Because of how erotic this priestess looks, everything she says sounds like dirty talk to me.
That tear mole that appears when she’s surprised is way too erotic...
She led me into a small room containing only a modest prayer stand and a desk. Morning sunlight streamed in through the cross-shaped window on the right, making the room bright. It felt filled with pure, clean air.
I faced the female priestess. Her outfit was so thin that I could probably find her nipples, but I forced myself not to stare. This is a church. I have no idea what god they worship, but I shouldn’t harbor dirty thoughts.
Since she serves a god, she’s probably a virgin, right? Her breasts are about the size of volleyballs. They’re not perfect spheres—they hang with a natural weight under gravity.
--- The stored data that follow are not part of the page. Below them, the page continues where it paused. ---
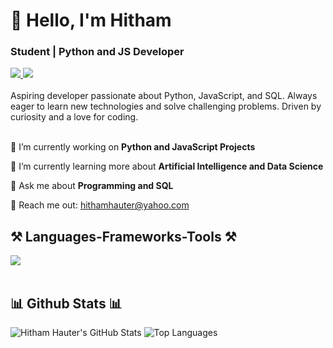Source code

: <h1 align="left">👋 Hello, I'm Hitham</h1>
<h3 align="left">Student | Python and JS Developer</h3>

<div align="left"> 
  <a href="mailto:hithamhauter@yahoo.com" target="_blank">
    <img src="https://img.shields.io/badge/Gmail-D14836?style=for-the-badge&logo=gmail&logoColor=white" target="_blank" />
  </a> 
  <a href="https://github.com/hitham86" target="_blank">
    <img src="https://img.shields.io/badge/GitHub-181717?style=for-the-badge&logo=github&logoColor=white" target="_blank" />
  </a>
</div>

<br> 
Aspiring developer passionate about Python, JavaScript, and SQL. Always eager to learn new technologies and solve challenging problems. Driven by curiosity and a love for coding. <br>

<br> 

<div align="left">
 
 🔭 I’m currently working on **Python and JavaScript Projects**
 
 🌱 I’m currently learning more about **Artificial Intelligence and Data Science**

💬 Ask me about **Programming and SQL**

📧 Reach me out: hithamhauter@yahoo.com

 </div>

<h2 align="left">⚒️ Languages-Frameworks-Tools ⚒️</h2>
<div align="left">
    <img src="https://skillicons.dev/icons?i=python,js,sql,github" /><br>
</div>

<br/>

<h2 align="left">📊 Github Stats 📊</h2>

![Hitham Hauter's GitHub Stats](https://github-readme-stats.vercel.app/api?username=hitham86&show_icons=true&theme=radical)
![Top Languages](https://github-readme-stats.vercel.app/api/top-langs/?username=hitham86&show_icons=true&theme=radical)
Amazing. Somehow, the thin fabric around her chest acts like a bag for her tits. Instead of the cloth simply falling straight down from the peaks, it perfectly outlines the shape of her breasts.
It reminded me of those image videos with super busty foreign women. Because their tits reach all the way to their navels, the proportions look distorted, and it fries your brain.
Overall, the priestess matches my first impression perfectly: the exact body type of a woman in a fantasy erotic manga who gets assaulted by tentacles. She might defend her pussy with light magic, but her neglected asshole gets violated and she ahegaos like crazy... That’s the kind of face and body she has. Since she’s never masturbated, the moment a sucker-type tentacle latches onto her clit, she’ll instantly get wet and start feeling it...
Wait, hold on.
The fact that she led me into this small room might mean she’s about to say, "I’ll check if you’re possessed by a demon through sex." A woman running a church alone must be pent-up with sexual frustration at night.
That’s it. Maybe getting an erection from a human woman is the way to tell humans and demons apart!
I’m already hard from my own delusions. I’m human!
Damn it.
I just told myself five seconds ago not to have dirty thoughts toward the priestess, and now I’m thinking about nothing but erotic stuff!
What an insanely erotic-looking woman. She drives me to have the most perverted, lewd fantasies and keeps edging me on!
I’ll name her the Holy Shrine Maiden Ratatouille. Ratatouille is probably a French or Italian dish. I’ve microwaved the canned version a few times. Why do foreign dish names sound so much like fantasy character names...?!
"This gem at the tip of the staff is a crimson Holy Crystal."
Ratatouille picked up an expensive-looking staff from the prayer desk. The gold decorations sparkled in the morning sunlight. It was about the size of those massive, extra-large dildos that appear in extreme anal development videos.
To be blunt, it was a viciously thick size that could never fit into a slender girl’s asshole. Unless a girl’s asshole was actually connected to a wormhole, there’s no way something like this could go in.
*Gulp...*
I swallowed hard, terrified by the sheer girth of the extra-thick dildo.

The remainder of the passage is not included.